Jay Inslee, the governor of Washington, threw his hat into the 2020 Democratic Presidential Primary race last week. The centerpiece of Inslee’s campaign is to make “defeating” climate change America’s number one priority.
Billionaire Michael Bloomberg announced this week he was launching a new campaign called Beyond Carbon, that seeks to move America toward a 100% clean energy economy.
Alexadria Ocasio-Cortez (AOC), the up and coming socialist congresswoman from New York has proposed a Green New Deal that also seeks to move America to 100% clean and renewable energy.
With many of the presidential candidates increasingly focused on climate change legislation, now is the time to start thinking about the impact of those polices.

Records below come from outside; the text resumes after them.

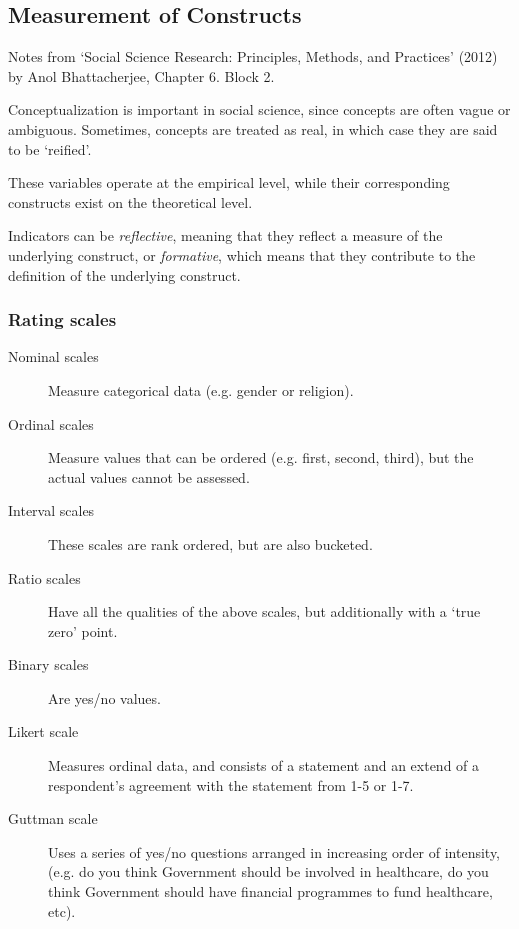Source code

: \subsection{Measurement of Constructs}
\begin{flushright}
  \scriptsize Notes from `Social Science Research: Principles, Methods, and
  Practices' (2012) by Anol Bhattacherjee, Chapter 6. Block 2.
\end{flushright}


Conceptualization is important in social science, since concepts are
often vague or ambiguous. Sometimes, concepts are treated as real, in
which case they are said to be `reified'.

 These variables operate at the empirical level, while
their corresponding constructs exist on the theoretical level.

Indicators can be \textit{reflective}, meaning that they reflect a
measure of the underlying construct, or \textit{formative}, which
means that they contribute to the definition of the underlying
construct.

\subsubsection{Rating scales}


\begin{description}
  \item[Nominal scales] Measure categorical data (e.g. gender or
    religion).
  \item[Ordinal scales] Measure values that can be ordered
    (e.g. first, second, third), but the actual values cannot be
    assessed.
  \item[Interval scales] These scales are rank ordered, but are also
    bucketed.
  \item[Ratio scales] Have all the qualities of the above scales, but
    additionally with a `true zero' point.
  \item[Binary scales] Are yes/no values.
  \item[Likert scale] Measures ordinal data, and consists of a
    statement and an extend of a respondent's agreement with the
    statement from 1-5 or 1-7.
  \item[Guttman scale] Uses a series of yes/no questions arranged in
    increasing order of intensity, (e.g. do you think Government
    should be involved in healthcare, do you think Government should
    have financial programmes to fund healthcare, etc).
\end{description}

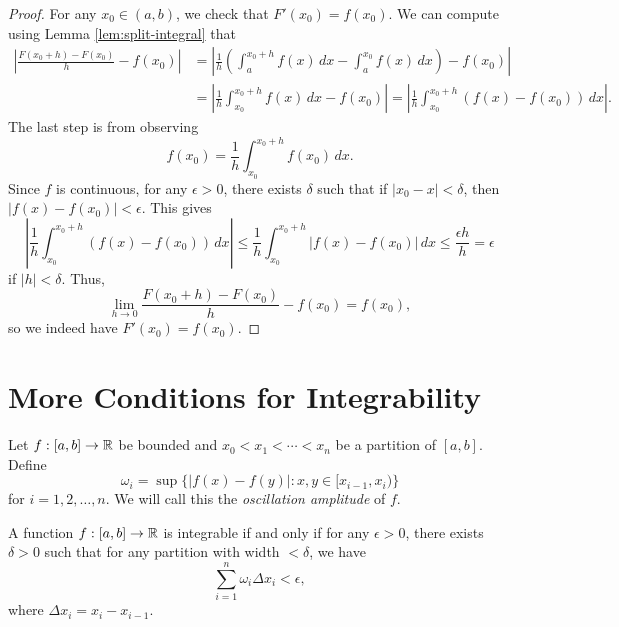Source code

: \begin{proof}
  For any $x_0 \in (a, b)$, we check that
  $F'(x_0) = f(x_0)$. We can compute using Lemma
  \ref{lem:split-integral} that
  \begin{align*}
    \left| \frac{F(x_0 + h) - F(x_0)}{h} - f(x_0) \right|
    &= \left| \frac{1}{h} \left( \int_a^{x_0 + h} f(x)\, dx - \int_a^{x_0} f(x)\, dx \right) - f(x_0) \right| \\
    &= \left| \frac{1}{h} \int_{x_0}^{x_0 + h} f(x)\, dx - f(x_0) \right|
    = \left| \frac{1}{h} \int_{x_0}^{x_0 + h} (f(x) - f(x_0))\, dx \right|.
  \end{align*}
  The last step is from observing
  \[
    f(x_0) = \frac{1}{h} \int_{x_0}^{x_0 + h} f(x_0)\, dx.
  \]
  Since $f$ is continuous, for any $\epsilon > 0$, there
  exists $\delta$
  such that if $|x_0 - x| < \delta$, then
  $|f(x) - f(x_0)| < \epsilon$. This gives
  \[
    \left| \frac{1}{h} \int_{x_0}^{x_0 + h} (f(x) - f(x_0))\, dx \right|
    \le \frac{1}{h} \int_{x_0}^{x_0 + h} |f(x) - f(x_0)|\, dx
    \le \frac{\epsilon h}{h} = \epsilon
  \]
  if $|h| < \delta$. Thus,
  \[
    \lim_{h \to 0} \frac{F(x_0 + h) - F(x_0)}{h} - f(x_0) = f(x_0),
  \]
  so we indeed have $F'(x_0) = f(x_0)$.
\end{proof}

\section{More Conditions for Integrability}
\begin{definition}
  Let $f : [a, b] \to \mathbb{R}$ be bounded and
  $x_0 < x_1 < \cdots < x_n$ be a partition of $[a, b]$.
  Define
  \[
    \omega_i = \sup\{|f(x) - f(y)| : x, y \in [x_{i - 1}, x_i)\}
  \]
  for $i = 1, 2, \dots, n$. We will call this
  the \emph{oscillation amplitude} of $f$.
\end{definition}

\begin{theorem}
  A function $f : [a, b] \to \mathbb{R}$ is integrable if and only
  if for any $\epsilon > 0$, there exists $\delta > 0$
  such that for any partition with width $< \delta$,
  we have
  \[
    \sum_{i = 1}^n \omega_i \Delta x_i < \epsilon,
  \]
  where $\Delta x_i = x_i - x_{i - 1}$.
\end{theorem}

Would climate change legislation really be as bad as some make it sound? Well yes if you are a climate change skeptic, and yes even if you aren’t a skeptic.

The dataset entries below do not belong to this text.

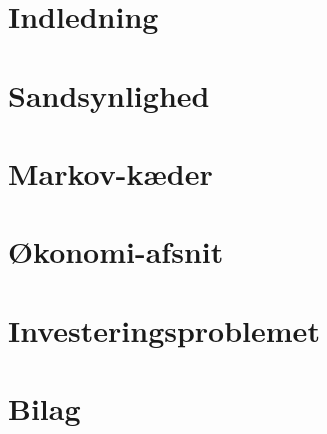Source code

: 

 




\chapter{Indledning} 
    

\chapter{Sandsynlighed}\label{kapitel:sandsynlighed}


%

\chapter{Markov-kæder}\label{Kap:MArkov-kæder}

\chapter{Økonomi-afsnit}

\chapter{Investeringsproblemet}



\chapter{Bilag}
    


\cite{hoel1986introduction}
\cite{kaas2008modern}
\cite{oxford}


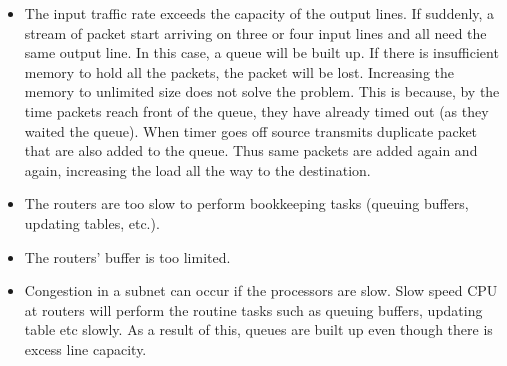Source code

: \documentclass[twoside]{article}
\begin{document}
\begin{itemize}
    \item The input traffic rate exceeds the capacity of the output lines. If suddenly, a stream of packet start arriving on three or four input lines and all need the same output line. In this case, a queue will be built up. If there is insufficient memory to hold all the packets, the packet will be lost. Increasing the memory to unlimited size does not solve the problem. This is because, by the time packets reach front of the queue, they have already timed out (as they waited the queue). When timer goes off source transmits duplicate packet that are also added to the queue. Thus same packets are added again and again, increasing the load all the way to the destination.
    \item The routers are too slow to perform bookkeeping tasks (queuing buffers, updating tables, etc.).
    \item The routers' buffer is too limited.
    \item Congestion in a subnet can occur if the processors are slow. Slow speed CPU at routers will perform the routine tasks such as queuing buffers, updating table etc slowly. As a result of this, queues are built up even though there is excess line capacity.
    
\end{itemize}
\\
\\
\end{document}
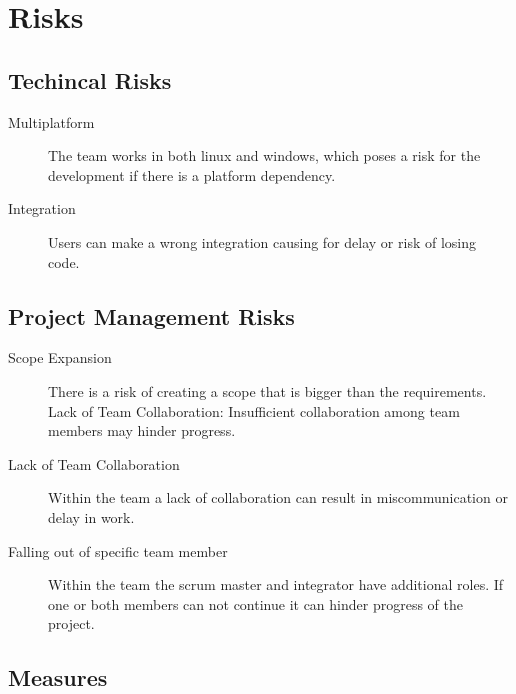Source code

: \documentclass{projdoc}
\begin{document}
\section{Risks}

\subsection{Techincal Risks}

\begin{description}
	\item[Multiplatform] The team works in both linux and windows, which poses a risk
		for the development if there is a platform dependency.
	\item[Integration] Users can make a wrong integration causing for delay or risk of
		losing code.
\end{description}

\subsection{Project Management Risks}

\begin{description}
	\item[Scope Expansion] There is a risk of creating a scope that is bigger than the
		requirements. Lack of Team Collaboration: Insufficient collaboration among team
		members may hinder progress.
	\item[Lack of Team Collaboration] Within the team a lack of collaboration can result in miscommunication or delay in work.
	\item[Falling out of specific team member] Within the team the scrum master and integrator have additional roles. If one or both members can not continue it can hinder progress of the project.
\end{description}

\subsection{Measures}
\end{document}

The proposed solutions are almost always expensive and overly reliant on the government picking winners and losers.
AOC’s Green New Deal, for example, is expected to cost between $53-$93 trillion according to the American Action Forum. Yes, trillion. And yes, on GDP of only $21 trillion.

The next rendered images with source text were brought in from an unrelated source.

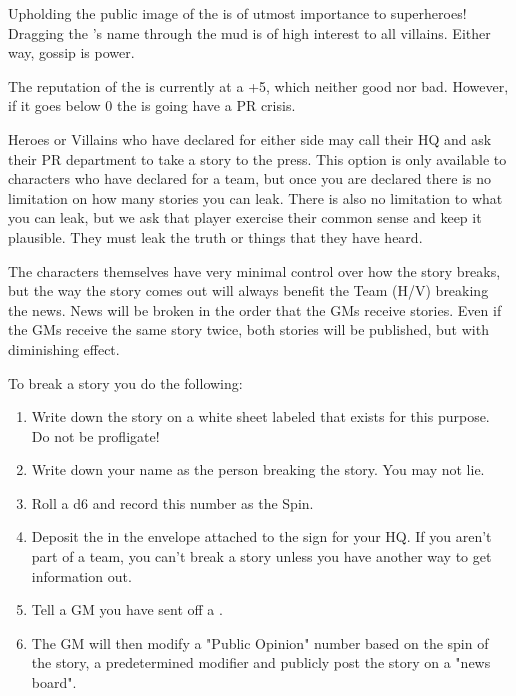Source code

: \documentclass[green]{LRSguildcamp1}
\begin{document}
\name{\gPR{}}

Upholding the public image of the \cHeroLeague{\intro} is of utmost importance to superheroes! 
Dragging the \cHeroLeague{}'s name through the mud is of high interest to all villains. Either way, gossip is power. 

The reputation of the \cHeroLeague{\intro} is currently at a +5, which neither good nor bad. However, if it goes below 0 the \cHeroLeague{} is going have a PR crisis. 

Heroes or Villains who have declared for either side may call their HQ and ask their PR department to take a story to the press. This option is only available to characters who have declared for a team, but once you are declared there is no limitation on how many stories you can leak. There is also no limitation to what you can leak, but we ask that player exercise their common sense and keep it plausible. They must leak the truth or things that they have heard. 

The characters themselves have very minimal control over how the story breaks, but the way the story comes out will always benefit the Team (H/V) breaking the news. News will be broken in the order that the GMs receive stories. Even if the GMs receive the same story twice, both stories will be published, but with diminishing effect. 

To break a story you do the following:
\begin{enumerate}

\item Write down the story on a white sheet labeled \wPressRelease{} that exists for this purpose. Do not be profligate! 

\item Write down your name as the person breaking the story. You may not lie. 

\item Roll a d6 and record this number as the Spin. 

\item Deposit the \wPressRelease{} in the envelope attached to the sign for your HQ. If you aren't part of a team, you can't break a story unless you have another way to get information out. 

\item Tell a GM you have sent off a \wPressRelease{}.

\item The GM will then modify a "Public Opinion" number based on the spin of the story, a predetermined modifier and publicly post the story on a "news board".
\end{enumerate}
\end{document}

Where is America supposed to come up with $93 trillion for the Green New Deal? Much higher taxes on income and wealth for starters, but that only makes a small dent.
Cue Jay Powell say AOC & Company. Yup, the Democratic Socialists propose we simply print the money to pay for the Green New Deal.
But even a more realistic climate policy has major problems. Germany’s experience with renewable-energy highlights the folly and unintended consequences of a government mandated energy policy.
In 2000, the German government voted to phase out nuclear power. To prevent coal from taking market share, the government also passed a renewable-energy support policy.
Even though Germany only produces about 2% of the world’s carbon, the German government moved forward with massive subsides of solar, wind, wood, and other renewables.
Today, thanks to those subsides, Germany generates about 35% of its power from renewables, but the cost of German electricity is now among the most expensive in the world. Germans pay about 3.5X as much as Americans do. Your $100 electric bill would be closer to $350 in Germany. Talk about jamming it to the working poor.
Surely though, Germany has reaped some environmental benefits in return for stiffing its citizens with expensive electricity?
Despite the enormous cost of the shift to renewables, German greenhouse gas emissions haven’t declined in almost a decade.
Is there any doubt that a Green New Deal in the U.S. wouldn’t create a similarly expensive and ineffective policy with unintended consequences that are many and varied?